Goadsby and colleagues demonstrated that the endogenous endocannabinoid anandamide (AEA) modulates pain signaling in the nervous system in various ways. AEA inhibits dural blood vessel dilation induced from neurogenic, calcitonin gene-related peptide (CGRP), electrical stimulation, capsaicin, and nitric oxide (NO) sources, and this effect is reversed by a cannabinoid antagonist.Modulation of serotonergic pain transmission is well established in migraine treatment, particularly with the mechanism of action of the triptans. Endocannabinoids interact with serotonergic neurons in the brainstem dorsal raphe to modulate pain mechanisms. Cannabinoids have been shown to inhibit 5HT release from platelets during a migraine. Endocannabinoids have anti-nociceptive effects by descending modulation of pain at the spinal level. Endocannabinoid deficiency has been theorized as a possible cause for migraine and other chronic pain disorders, including chronic migraine and medication overuse headaches. Cannabinoids appear to modulate and interact at many pathways inherent to migraine, triptan mechanisms of action, and opiate pathways, suggesting a potential synergistic or related benefit.

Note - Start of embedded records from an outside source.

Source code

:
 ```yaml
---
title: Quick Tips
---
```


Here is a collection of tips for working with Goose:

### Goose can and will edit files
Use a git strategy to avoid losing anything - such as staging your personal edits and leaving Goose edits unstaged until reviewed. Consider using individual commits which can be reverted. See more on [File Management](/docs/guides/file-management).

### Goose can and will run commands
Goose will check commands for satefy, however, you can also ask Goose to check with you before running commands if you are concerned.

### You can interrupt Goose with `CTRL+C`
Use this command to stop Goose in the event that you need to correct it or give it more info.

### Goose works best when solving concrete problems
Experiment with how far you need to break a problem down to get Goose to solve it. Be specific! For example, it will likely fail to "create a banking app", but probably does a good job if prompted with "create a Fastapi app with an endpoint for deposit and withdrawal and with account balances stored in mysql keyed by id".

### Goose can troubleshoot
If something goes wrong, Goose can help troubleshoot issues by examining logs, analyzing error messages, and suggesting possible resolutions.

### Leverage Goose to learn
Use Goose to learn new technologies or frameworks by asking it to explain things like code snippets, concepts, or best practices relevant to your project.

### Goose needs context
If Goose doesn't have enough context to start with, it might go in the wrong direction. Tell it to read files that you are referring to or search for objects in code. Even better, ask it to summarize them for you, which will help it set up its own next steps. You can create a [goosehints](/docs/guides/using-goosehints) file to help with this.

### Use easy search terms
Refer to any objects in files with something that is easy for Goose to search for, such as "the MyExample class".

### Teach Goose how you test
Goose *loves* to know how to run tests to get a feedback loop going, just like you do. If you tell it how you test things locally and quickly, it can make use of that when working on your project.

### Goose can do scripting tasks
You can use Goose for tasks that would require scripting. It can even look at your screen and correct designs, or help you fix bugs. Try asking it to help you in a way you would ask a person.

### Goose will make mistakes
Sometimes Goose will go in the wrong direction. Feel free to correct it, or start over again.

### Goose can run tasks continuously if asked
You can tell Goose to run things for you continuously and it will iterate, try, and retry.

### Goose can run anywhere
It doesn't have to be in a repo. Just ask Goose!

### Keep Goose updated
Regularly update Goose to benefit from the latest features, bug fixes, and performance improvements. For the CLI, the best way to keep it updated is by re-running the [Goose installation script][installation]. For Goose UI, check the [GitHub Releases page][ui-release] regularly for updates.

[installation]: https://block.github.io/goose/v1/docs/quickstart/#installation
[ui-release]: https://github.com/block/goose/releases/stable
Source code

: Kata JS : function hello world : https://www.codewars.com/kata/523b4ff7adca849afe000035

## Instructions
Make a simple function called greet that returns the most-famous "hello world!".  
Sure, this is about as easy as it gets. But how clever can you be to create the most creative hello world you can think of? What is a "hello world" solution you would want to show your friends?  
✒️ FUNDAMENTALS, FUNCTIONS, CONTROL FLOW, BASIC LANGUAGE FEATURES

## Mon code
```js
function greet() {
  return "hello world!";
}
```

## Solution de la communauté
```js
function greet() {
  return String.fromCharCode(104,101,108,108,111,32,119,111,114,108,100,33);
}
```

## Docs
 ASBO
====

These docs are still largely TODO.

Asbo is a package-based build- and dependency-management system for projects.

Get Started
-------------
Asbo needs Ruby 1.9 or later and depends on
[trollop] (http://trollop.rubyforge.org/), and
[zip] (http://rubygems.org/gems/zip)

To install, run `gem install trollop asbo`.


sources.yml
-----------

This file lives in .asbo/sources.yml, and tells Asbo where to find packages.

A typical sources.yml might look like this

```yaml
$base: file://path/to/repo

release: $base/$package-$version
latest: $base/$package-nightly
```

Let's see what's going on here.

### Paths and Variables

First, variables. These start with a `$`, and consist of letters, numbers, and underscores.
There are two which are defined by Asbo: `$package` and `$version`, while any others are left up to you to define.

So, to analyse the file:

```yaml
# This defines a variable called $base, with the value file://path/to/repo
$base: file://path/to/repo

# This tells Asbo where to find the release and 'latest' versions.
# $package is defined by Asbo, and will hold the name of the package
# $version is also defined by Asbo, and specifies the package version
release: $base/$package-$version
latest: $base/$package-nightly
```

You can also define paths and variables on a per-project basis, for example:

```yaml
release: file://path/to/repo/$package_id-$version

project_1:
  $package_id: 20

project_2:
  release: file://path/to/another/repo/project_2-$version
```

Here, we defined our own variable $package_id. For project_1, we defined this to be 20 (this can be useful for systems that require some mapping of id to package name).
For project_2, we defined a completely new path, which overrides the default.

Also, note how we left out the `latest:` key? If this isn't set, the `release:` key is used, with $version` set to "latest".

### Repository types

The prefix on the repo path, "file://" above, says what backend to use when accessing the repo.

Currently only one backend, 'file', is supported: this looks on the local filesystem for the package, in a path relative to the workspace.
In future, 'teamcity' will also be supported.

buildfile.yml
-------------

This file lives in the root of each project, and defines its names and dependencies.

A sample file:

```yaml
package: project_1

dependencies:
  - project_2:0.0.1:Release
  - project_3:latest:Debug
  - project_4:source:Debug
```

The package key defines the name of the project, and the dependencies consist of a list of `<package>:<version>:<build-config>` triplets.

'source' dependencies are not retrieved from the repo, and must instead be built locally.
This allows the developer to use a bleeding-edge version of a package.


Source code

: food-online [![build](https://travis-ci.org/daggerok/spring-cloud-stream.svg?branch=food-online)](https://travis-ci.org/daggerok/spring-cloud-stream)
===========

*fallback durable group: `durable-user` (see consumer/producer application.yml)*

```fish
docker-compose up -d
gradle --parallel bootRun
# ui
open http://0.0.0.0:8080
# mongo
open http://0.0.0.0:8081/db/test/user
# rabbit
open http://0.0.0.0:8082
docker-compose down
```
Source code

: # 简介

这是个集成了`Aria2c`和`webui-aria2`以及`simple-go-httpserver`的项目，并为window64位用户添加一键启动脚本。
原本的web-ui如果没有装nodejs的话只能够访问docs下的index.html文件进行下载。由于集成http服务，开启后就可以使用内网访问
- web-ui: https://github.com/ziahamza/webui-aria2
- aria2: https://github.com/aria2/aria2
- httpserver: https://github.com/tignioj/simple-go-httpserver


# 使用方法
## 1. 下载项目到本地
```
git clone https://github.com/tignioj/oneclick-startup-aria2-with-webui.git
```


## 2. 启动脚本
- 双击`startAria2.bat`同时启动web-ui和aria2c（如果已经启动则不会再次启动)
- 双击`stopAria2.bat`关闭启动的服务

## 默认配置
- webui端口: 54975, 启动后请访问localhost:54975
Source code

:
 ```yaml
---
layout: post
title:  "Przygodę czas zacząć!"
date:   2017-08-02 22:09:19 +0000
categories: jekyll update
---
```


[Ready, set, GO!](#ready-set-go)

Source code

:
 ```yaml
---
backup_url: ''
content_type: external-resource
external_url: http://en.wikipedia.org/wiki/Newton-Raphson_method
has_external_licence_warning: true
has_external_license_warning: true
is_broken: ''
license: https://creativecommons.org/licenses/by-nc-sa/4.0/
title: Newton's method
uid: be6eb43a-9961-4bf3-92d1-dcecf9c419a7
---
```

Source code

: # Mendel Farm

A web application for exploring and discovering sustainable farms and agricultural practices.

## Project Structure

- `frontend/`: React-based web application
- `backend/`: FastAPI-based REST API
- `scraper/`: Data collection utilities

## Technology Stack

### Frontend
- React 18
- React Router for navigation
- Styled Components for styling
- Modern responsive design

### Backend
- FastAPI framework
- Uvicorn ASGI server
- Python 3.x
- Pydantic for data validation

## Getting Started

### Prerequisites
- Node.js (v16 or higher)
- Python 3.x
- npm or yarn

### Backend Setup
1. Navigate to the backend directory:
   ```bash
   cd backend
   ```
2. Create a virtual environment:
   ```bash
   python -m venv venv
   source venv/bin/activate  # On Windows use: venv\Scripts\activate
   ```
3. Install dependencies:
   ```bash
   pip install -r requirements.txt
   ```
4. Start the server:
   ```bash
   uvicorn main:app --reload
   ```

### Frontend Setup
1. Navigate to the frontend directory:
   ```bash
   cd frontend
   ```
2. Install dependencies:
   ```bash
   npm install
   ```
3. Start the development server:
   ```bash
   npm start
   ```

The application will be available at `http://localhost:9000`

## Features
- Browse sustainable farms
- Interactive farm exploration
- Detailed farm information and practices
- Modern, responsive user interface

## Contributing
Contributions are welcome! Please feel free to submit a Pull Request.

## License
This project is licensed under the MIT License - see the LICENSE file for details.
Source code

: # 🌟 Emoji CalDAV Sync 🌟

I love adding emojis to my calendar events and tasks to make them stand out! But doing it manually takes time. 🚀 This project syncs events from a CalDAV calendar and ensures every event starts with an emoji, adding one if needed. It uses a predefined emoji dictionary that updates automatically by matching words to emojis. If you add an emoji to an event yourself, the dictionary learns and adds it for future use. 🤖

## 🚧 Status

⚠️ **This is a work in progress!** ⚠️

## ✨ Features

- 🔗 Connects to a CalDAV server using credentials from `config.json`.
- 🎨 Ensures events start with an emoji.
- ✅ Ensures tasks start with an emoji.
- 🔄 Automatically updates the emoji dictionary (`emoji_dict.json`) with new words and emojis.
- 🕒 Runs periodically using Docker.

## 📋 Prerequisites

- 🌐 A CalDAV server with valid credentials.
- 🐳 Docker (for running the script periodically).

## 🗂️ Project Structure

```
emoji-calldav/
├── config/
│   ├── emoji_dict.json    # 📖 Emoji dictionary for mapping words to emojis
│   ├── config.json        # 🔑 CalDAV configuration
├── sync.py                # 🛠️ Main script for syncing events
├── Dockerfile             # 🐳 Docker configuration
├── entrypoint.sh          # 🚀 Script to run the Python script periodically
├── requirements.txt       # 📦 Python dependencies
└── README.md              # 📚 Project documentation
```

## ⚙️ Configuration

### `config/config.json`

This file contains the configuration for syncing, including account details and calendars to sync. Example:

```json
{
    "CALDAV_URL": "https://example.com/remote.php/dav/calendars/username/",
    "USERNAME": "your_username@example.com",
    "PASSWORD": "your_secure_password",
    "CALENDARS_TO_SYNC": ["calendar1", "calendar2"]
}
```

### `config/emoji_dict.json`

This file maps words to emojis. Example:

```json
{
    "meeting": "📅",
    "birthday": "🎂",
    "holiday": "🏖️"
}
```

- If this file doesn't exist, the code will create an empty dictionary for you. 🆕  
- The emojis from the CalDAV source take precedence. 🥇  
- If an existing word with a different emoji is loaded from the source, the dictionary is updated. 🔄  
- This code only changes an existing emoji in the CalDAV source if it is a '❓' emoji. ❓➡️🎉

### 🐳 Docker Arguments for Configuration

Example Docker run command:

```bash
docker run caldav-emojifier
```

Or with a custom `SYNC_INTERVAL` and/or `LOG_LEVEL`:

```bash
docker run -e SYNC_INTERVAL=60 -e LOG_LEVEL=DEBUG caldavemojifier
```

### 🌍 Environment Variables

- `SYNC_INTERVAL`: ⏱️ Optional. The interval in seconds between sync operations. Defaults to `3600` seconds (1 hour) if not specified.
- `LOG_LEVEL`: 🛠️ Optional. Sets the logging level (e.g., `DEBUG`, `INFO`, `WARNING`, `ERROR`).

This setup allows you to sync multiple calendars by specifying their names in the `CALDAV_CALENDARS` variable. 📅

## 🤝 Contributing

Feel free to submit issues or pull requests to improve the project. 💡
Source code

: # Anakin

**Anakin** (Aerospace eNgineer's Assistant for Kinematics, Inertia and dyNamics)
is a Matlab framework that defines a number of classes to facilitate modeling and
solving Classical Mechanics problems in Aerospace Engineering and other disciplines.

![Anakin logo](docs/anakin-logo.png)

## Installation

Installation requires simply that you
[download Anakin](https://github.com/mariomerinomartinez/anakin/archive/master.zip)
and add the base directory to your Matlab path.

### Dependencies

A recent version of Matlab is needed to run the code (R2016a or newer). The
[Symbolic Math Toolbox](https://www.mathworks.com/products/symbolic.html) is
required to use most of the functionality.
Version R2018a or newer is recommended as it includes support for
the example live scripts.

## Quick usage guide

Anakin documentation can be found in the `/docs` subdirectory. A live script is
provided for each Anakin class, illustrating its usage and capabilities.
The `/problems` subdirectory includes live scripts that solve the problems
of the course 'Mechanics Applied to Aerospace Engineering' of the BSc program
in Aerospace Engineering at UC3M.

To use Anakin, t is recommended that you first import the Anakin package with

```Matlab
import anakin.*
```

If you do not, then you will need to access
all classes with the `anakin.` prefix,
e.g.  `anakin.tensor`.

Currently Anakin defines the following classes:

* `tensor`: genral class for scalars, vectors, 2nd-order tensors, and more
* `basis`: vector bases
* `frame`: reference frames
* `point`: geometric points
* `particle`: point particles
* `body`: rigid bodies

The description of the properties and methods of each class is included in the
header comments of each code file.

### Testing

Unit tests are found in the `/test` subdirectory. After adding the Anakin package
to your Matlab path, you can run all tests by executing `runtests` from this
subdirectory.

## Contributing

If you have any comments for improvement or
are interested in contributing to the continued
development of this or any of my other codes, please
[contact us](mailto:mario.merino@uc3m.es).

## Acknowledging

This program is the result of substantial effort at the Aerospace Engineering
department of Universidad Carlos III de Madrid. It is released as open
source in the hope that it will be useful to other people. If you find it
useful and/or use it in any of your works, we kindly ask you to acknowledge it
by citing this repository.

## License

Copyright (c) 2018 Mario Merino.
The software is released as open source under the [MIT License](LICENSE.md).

A study published from Skaggs School of Pharmacy and Pharmaceutical sciences at the University of Colorado looked at the effects of inhaled and ingested cannabis in migraine sufferers, and the results showed inhalation methods appeared to provide the fastest effects and were more likely to stop migraine headaches in their tracks. The next frontier in this field of research is figuring out which cannabinoids, strains, and delivery methods are most effective in treating headaches and migraines. In the meantime, we’ll have to continue to relying primarily on anecdotal evidence.
If you are looking for safer, addiction-free, pain medication to address your migraines and other chronic pain, consider the use of medical marijuana.